Nella tua attività letteraria hai pubblicato altri libri o romanzi? Ci racconti quali sono, di cosa trattano e quale l’ispirazione che li ha generati?

No, questo è il mio primo libro. Ho intrapreso la scrittura di un altro: un romanzo che si basa su storie vere, tratte sempre dalla mia esperienza lavorativa, che si intrecciano, spero di riuscire a finirlo e a pubblicarlo.

«Quando la lettura è per noi l’iniziatrice le cui magiche chiavi ci aprono al fondo di noi stessi quelle porte che noi non avremmo mai saputo aprire, allora la sua funzione nella nostra vita è salutare. Ma diventa pericolosa quando, invece di risvegliarci alla vita individuale dello spirito, la lettura tende a sostituirsi ad essa, così che la verità non ci appare più come un ideale che possiamo realizzare solo con il progresso interiore del nostro pensiero e con lo sforzo del nostro cuore, ma come qualcosa di materiale, raccolto infra le pagine dei libri come un miele già preparato dagli altri e che noi non dobbiamo fare altro che attingere e degustare poi passivamente, in un perfetto riposo del corpo e dello spirito.» (Marcel Proust, in “Sur la lecture”, pubblicato su “La Renaissance Latine”, 15 giugno 1905). Qual è la riflessione che ti porta a fare questa frase di Marcel Proust sul mondo della lettura e sull’arte dello scrivere?
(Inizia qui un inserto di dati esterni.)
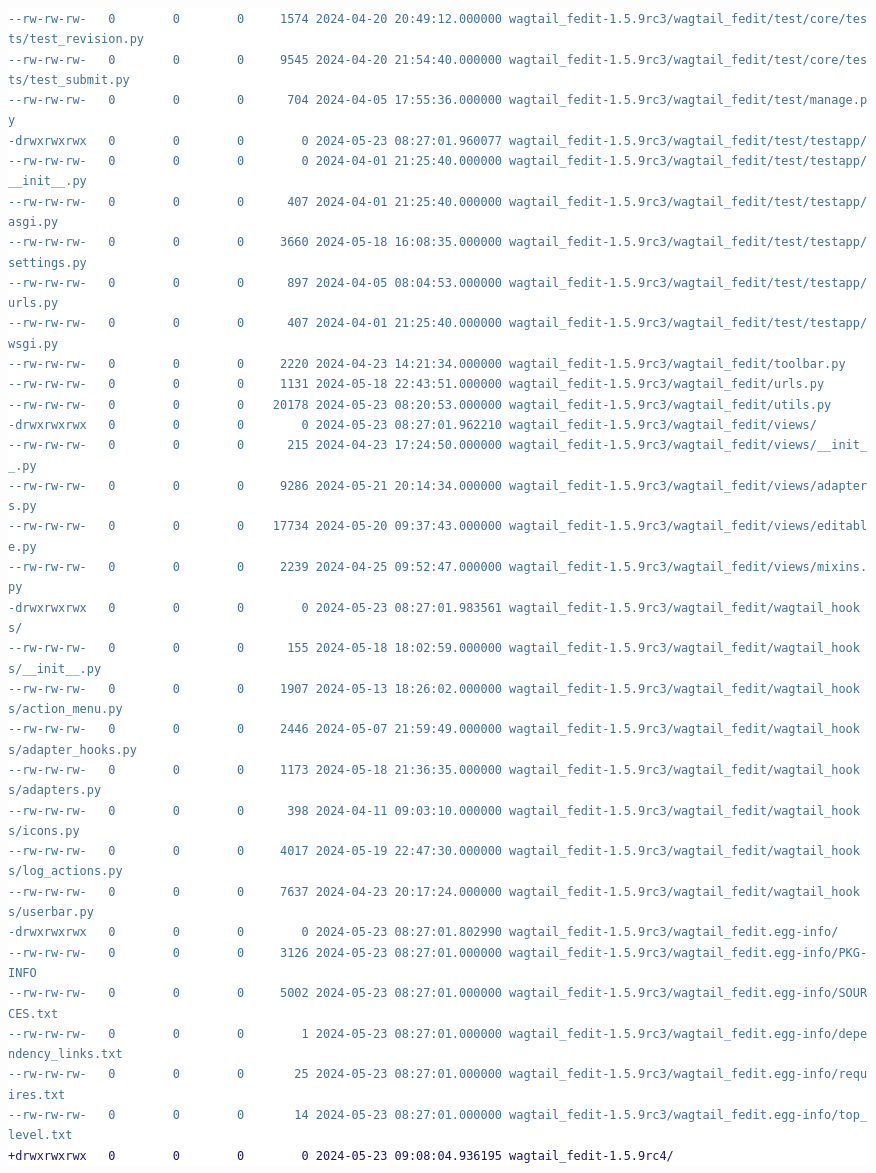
 ```diff
--rw-rw-rw-   0        0        0     1574 2024-04-20 20:49:12.000000 wagtail_fedit-1.5.9rc3/wagtail_fedit/test/core/tests/test_revision.py
--rw-rw-rw-   0        0        0     9545 2024-04-20 21:54:40.000000 wagtail_fedit-1.5.9rc3/wagtail_fedit/test/core/tests/test_submit.py
--rw-rw-rw-   0        0        0      704 2024-04-05 17:55:36.000000 wagtail_fedit-1.5.9rc3/wagtail_fedit/test/manage.py
-drwxrwxrwx   0        0        0        0 2024-05-23 08:27:01.960077 wagtail_fedit-1.5.9rc3/wagtail_fedit/test/testapp/
--rw-rw-rw-   0        0        0        0 2024-04-01 21:25:40.000000 wagtail_fedit-1.5.9rc3/wagtail_fedit/test/testapp/__init__.py
--rw-rw-rw-   0        0        0      407 2024-04-01 21:25:40.000000 wagtail_fedit-1.5.9rc3/wagtail_fedit/test/testapp/asgi.py
--rw-rw-rw-   0        0        0     3660 2024-05-18 16:08:35.000000 wagtail_fedit-1.5.9rc3/wagtail_fedit/test/testapp/settings.py
--rw-rw-rw-   0        0        0      897 2024-04-05 08:04:53.000000 wagtail_fedit-1.5.9rc3/wagtail_fedit/test/testapp/urls.py
--rw-rw-rw-   0        0        0      407 2024-04-01 21:25:40.000000 wagtail_fedit-1.5.9rc3/wagtail_fedit/test/testapp/wsgi.py
--rw-rw-rw-   0        0        0     2220 2024-04-23 14:21:34.000000 wagtail_fedit-1.5.9rc3/wagtail_fedit/toolbar.py
--rw-rw-rw-   0        0        0     1131 2024-05-18 22:43:51.000000 wagtail_fedit-1.5.9rc3/wagtail_fedit/urls.py
--rw-rw-rw-   0        0        0    20178 2024-05-23 08:20:53.000000 wagtail_fedit-1.5.9rc3/wagtail_fedit/utils.py
-drwxrwxrwx   0        0        0        0 2024-05-23 08:27:01.962210 wagtail_fedit-1.5.9rc3/wagtail_fedit/views/
--rw-rw-rw-   0        0        0      215 2024-04-23 17:24:50.000000 wagtail_fedit-1.5.9rc3/wagtail_fedit/views/__init__.py
--rw-rw-rw-   0        0        0     9286 2024-05-21 20:14:34.000000 wagtail_fedit-1.5.9rc3/wagtail_fedit/views/adapters.py
--rw-rw-rw-   0        0        0    17734 2024-05-20 09:37:43.000000 wagtail_fedit-1.5.9rc3/wagtail_fedit/views/editable.py
--rw-rw-rw-   0        0        0     2239 2024-04-25 09:52:47.000000 wagtail_fedit-1.5.9rc3/wagtail_fedit/views/mixins.py
-drwxrwxrwx   0        0        0        0 2024-05-23 08:27:01.983561 wagtail_fedit-1.5.9rc3/wagtail_fedit/wagtail_hooks/
--rw-rw-rw-   0        0        0      155 2024-05-18 18:02:59.000000 wagtail_fedit-1.5.9rc3/wagtail_fedit/wagtail_hooks/__init__.py
--rw-rw-rw-   0        0        0     1907 2024-05-13 18:26:02.000000 wagtail_fedit-1.5.9rc3/wagtail_fedit/wagtail_hooks/action_menu.py
--rw-rw-rw-   0        0        0     2446 2024-05-07 21:59:49.000000 wagtail_fedit-1.5.9rc3/wagtail_fedit/wagtail_hooks/adapter_hooks.py
--rw-rw-rw-   0        0        0     1173 2024-05-18 21:36:35.000000 wagtail_fedit-1.5.9rc3/wagtail_fedit/wagtail_hooks/adapters.py
--rw-rw-rw-   0        0        0      398 2024-04-11 09:03:10.000000 wagtail_fedit-1.5.9rc3/wagtail_fedit/wagtail_hooks/icons.py
--rw-rw-rw-   0        0        0     4017 2024-05-19 22:47:30.000000 wagtail_fedit-1.5.9rc3/wagtail_fedit/wagtail_hooks/log_actions.py
--rw-rw-rw-   0        0        0     7637 2024-04-23 20:17:24.000000 wagtail_fedit-1.5.9rc3/wagtail_fedit/wagtail_hooks/userbar.py
-drwxrwxrwx   0        0        0        0 2024-05-23 08:27:01.802990 wagtail_fedit-1.5.9rc3/wagtail_fedit.egg-info/
--rw-rw-rw-   0        0        0     3126 2024-05-23 08:27:01.000000 wagtail_fedit-1.5.9rc3/wagtail_fedit.egg-info/PKG-INFO
--rw-rw-rw-   0        0        0     5002 2024-05-23 08:27:01.000000 wagtail_fedit-1.5.9rc3/wagtail_fedit.egg-info/SOURCES.txt
--rw-rw-rw-   0        0        0        1 2024-05-23 08:27:01.000000 wagtail_fedit-1.5.9rc3/wagtail_fedit.egg-info/dependency_links.txt
--rw-rw-rw-   0        0        0       25 2024-05-23 08:27:01.000000 wagtail_fedit-1.5.9rc3/wagtail_fedit.egg-info/requires.txt
--rw-rw-rw-   0        0        0       14 2024-05-23 08:27:01.000000 wagtail_fedit-1.5.9rc3/wagtail_fedit.egg-info/top_level.txt
+drwxrwxrwx   0        0        0        0 2024-05-23 09:08:04.936195 wagtail_fedit-1.5.9rc4/
```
Indubbiamente ad oggi io sono più un lettore che non un scrittore, e condivido quanto riporta Proust nella prima parte della frase ossia che la lettura ci permettere di aprire porte che da soli non avremmo mai saputo aprire, sono invece d’accordo solo in parte con la seconda parte della frase di Proust, non sarei così assoluto nel demonizzarla quando non riusciamo ad essere attivi ma solo passivi nei suoi confronti.

«Nei tempi andati la vita degli scrittori era più interessante di quello che scrivevano. Al giorno d’oggi né le loro vite né quello che scrivono è interessante.» (Charles Bukowski, “Pulp. Una storia del XX secolo”, Giangiacomo Feltrinelli Ed., 1995, Milano, p. 52). Ha ragione Bukowski a scrivere queste cose a proposito degli scrittori contemporanei? Cosa ne pensi in merito?
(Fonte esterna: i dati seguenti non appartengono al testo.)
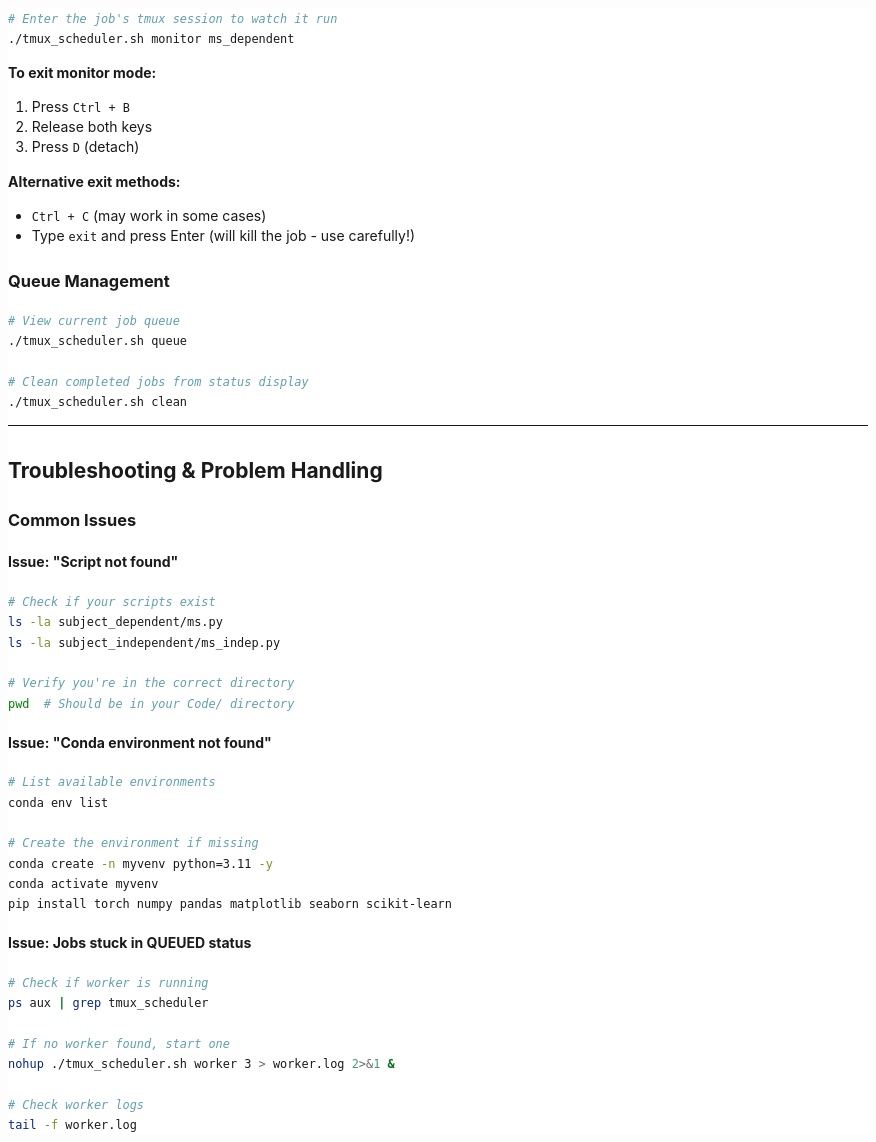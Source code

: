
 ```bash
# Enter the job's tmux session to watch it run
./tmux_scheduler.sh monitor ms_dependent
```

**To exit monitor mode:**
1. Press `Ctrl + B`
2. Release both keys  
3. Press `D` (detach)

**Alternative exit methods:**
- `Ctrl + C` (may work in some cases)
- Type `exit` and press Enter (will kill the job - use carefully!)

### Queue Management

```bash
# View current job queue
./tmux_scheduler.sh queue

# Clean completed jobs from status display
./tmux_scheduler.sh clean
```

---

## Troubleshooting & Problem Handling

### Common Issues

#### **Issue: "Script not found"**
```bash
# Check if your scripts exist
ls -la subject_dependent/ms.py
ls -la subject_independent/ms_indep.py

# Verify you're in the correct directory
pwd  # Should be in your Code/ directory
```

#### **Issue: "Conda environment not found"**
```bash
# List available environments
conda env list

# Create the environment if missing
conda create -n myvenv python=3.11 -y
conda activate myvenv
pip install torch numpy pandas matplotlib seaborn scikit-learn
```

#### **Issue: Jobs stuck in QUEUED status**
```bash
# Check if worker is running
ps aux | grep tmux_scheduler

# If no worker found, start one
nohup ./tmux_scheduler.sh worker 3 > worker.log 2>&1 &

# Check worker logs
tail -f worker.log
```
Non direi, non bisogna cadere nell’errore che si fa quando si confrontano le generazioni più giovani con generazioni precedenti (ai miei tempi… il passato è sempre meglio del presente), però sono d’accordo Bukowski quando afferma che “è la scrittura il vero cuore pulsante della narrazione… non la storia, perché se la scrittura funziona, allora quella narrata è una storia che penetra il lettore e gli regala emozioni, se la scrittura non funziona, anche una bella storia diventa piatta, insignificante, banale, scontata, mediocre come chi l’ha scritta…”
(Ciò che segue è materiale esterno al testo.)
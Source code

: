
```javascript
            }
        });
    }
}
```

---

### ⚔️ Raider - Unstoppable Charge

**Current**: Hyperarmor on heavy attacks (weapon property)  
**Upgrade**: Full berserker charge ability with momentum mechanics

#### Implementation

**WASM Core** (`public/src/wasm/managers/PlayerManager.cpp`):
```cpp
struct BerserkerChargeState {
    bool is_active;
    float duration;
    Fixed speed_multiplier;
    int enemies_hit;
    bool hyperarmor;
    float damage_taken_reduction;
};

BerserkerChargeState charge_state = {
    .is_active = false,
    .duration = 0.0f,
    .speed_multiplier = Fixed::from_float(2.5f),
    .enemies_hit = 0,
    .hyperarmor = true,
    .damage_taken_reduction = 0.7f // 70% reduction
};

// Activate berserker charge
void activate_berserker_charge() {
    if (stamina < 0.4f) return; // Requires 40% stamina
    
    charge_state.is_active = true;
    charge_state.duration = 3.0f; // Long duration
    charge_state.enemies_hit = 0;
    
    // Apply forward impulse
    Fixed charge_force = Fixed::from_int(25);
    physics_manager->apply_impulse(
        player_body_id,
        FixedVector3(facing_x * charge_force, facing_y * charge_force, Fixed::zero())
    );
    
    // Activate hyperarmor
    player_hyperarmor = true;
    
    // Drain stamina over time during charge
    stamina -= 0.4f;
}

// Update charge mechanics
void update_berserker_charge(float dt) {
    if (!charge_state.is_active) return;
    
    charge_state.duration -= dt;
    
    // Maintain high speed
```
«La lettura di buoni libri è una conversazione con i migliori uomini dei secoli passati che ne sono stati gli autori, anzi come una conversazione meditata, nella quale essi ci rivelano i loro pensieri migliori» (René Descartes in “Il discorso del metodo”, Leida, 1637). Qualche secolo dopo Marcel Proust dice invece che: «La lettura, al contrario della conversazione, consiste, per ciascuno di noi, nel ricevere un pensiero nella solitudine, continuando cioè a godere dei poteri intellettuali che abbiamo quando siamo soli con noi stessi e che invece la conversazione vanifica, a poter essere stimolati, a lavorare su noi stessi nel pieno possesso delle nostre facoltà spirituali.» (Marcel Proust, in “Sur la lecture”, pubblicato su “La Renaissance Latine”, 15 giugno 1905 | In italiano, Marcel Proust, “Del piacere di leggere”, Passigli ed., Firenze-Antella, 1998, p.30). Tu cosa ne pensi in proposito? Cos’è oggi leggere un libro? È davvero una conversazione con chi lo ha scritto, come dice Cartesio, oppure è “ricevere un pensiero nella solitudine” come dice Proust? Dicci il tuo pensiero…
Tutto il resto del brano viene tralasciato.